Seminggu lamanya kegiatan MPLS berlangung. Pada hari terakhir MPLS, kami
memberikan persembahan berupa kabaret kepada adik-adik kelas kami. Yang awalnya kami
merasa deg-degan karena takut mereka tidak menyukainya, berubah menjadi rasa bahagia
karena ternyata adik kelas antusias sekali melihat kabaret yang kami persembahkan.

Setelah upacara penutupan MPLS berakhir, kami para pengurus OSIS berbagi rasa
kebahagiaan dan rasa haru bersama karena semuanya menjadi awal bagi kami menuntun
adik-adik kami menuju masa depan yang berkualitas.

Semuanya menangis bersama, kecuali aku. Aku hanya melihat mereka semua dari
kejauhan karena takut hatiku akan tersentuh dan aku tidak mau ikut menangis. Kulihat
mereka semua saling berangkulan dan berbagi perasaan.

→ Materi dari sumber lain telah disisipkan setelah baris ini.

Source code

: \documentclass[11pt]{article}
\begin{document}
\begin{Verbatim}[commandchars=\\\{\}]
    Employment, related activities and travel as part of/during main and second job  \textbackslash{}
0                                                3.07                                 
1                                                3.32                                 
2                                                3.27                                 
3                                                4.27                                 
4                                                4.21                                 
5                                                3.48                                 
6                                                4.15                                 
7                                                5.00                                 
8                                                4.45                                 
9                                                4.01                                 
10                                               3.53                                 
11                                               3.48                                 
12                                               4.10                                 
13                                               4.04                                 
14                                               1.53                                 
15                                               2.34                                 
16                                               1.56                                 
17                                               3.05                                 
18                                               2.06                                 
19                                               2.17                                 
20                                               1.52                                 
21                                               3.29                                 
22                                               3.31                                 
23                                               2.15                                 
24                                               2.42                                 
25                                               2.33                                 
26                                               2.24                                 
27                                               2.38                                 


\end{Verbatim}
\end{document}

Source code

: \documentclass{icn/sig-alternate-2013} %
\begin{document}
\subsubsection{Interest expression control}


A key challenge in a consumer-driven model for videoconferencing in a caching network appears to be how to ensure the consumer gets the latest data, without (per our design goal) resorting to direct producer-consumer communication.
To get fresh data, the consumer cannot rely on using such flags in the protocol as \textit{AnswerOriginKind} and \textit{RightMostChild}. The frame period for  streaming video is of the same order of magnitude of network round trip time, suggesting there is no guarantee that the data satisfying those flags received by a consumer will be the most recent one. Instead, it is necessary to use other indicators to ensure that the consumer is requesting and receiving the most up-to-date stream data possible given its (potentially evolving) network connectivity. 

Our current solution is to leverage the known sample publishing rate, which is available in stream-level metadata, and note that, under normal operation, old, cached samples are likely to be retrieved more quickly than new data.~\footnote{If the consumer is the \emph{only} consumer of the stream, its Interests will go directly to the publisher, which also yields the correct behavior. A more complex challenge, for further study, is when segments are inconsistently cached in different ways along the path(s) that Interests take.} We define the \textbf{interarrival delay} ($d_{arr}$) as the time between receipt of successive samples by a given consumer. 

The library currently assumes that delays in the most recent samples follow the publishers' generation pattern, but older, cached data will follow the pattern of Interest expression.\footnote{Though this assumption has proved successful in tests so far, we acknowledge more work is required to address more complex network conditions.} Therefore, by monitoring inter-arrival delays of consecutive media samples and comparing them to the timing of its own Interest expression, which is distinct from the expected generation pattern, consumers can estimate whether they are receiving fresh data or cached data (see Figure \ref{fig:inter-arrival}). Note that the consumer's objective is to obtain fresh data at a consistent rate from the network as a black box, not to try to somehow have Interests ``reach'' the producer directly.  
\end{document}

Di hari inilah semua nya berubah. Pertahananku pun runtuh saat mereka satu persatu
mulai merangkul ku dan meminta maaf jika aku merasa mereka menjauhiku. Disitu aku
tersadar bahwa selama ini aku hanyut dalam keegoisanku sendiri dan membuat benteng yang
membatasi diriku dengan mereka.

Memendam perasaan itu seperti bom waktu yang suatu saat akan meledak. Ada dua
macam ledakan yang akan terjadi. Jika bukan ledakkan kata-kata, yang akan terjadi adalah
ledakan air mata. Dan hari ini, bom waktuku meledak menjadi ledakan air mata tanpa bisa
berkata apa-apa. Karena dari setiap tetes air mataku yang mengalir, semua kata-kata itu
meleleh dan melebur. Menghilangkan rasa sesak atas semua perasaan yang ku pendam
selama ini.
Bahkan hanya dengan setetes air mata yang di bumbui perasaaan cinta, bisa membuat
kehidupanku berubah. Sekarang aku tersadar, hidup itu memang harus dinikmati. Dengan itu,
kita tidak akan menyesal bila suatu saat kita menemui perpisahan. Karena dalam suatu
pertemuan yang singkat, selalu ada perpisahan. Setidaknya dalam pertemuan singkat itu,
memori yang terekam akan selalu hadir menjadi sebuah kenangan yang terindah.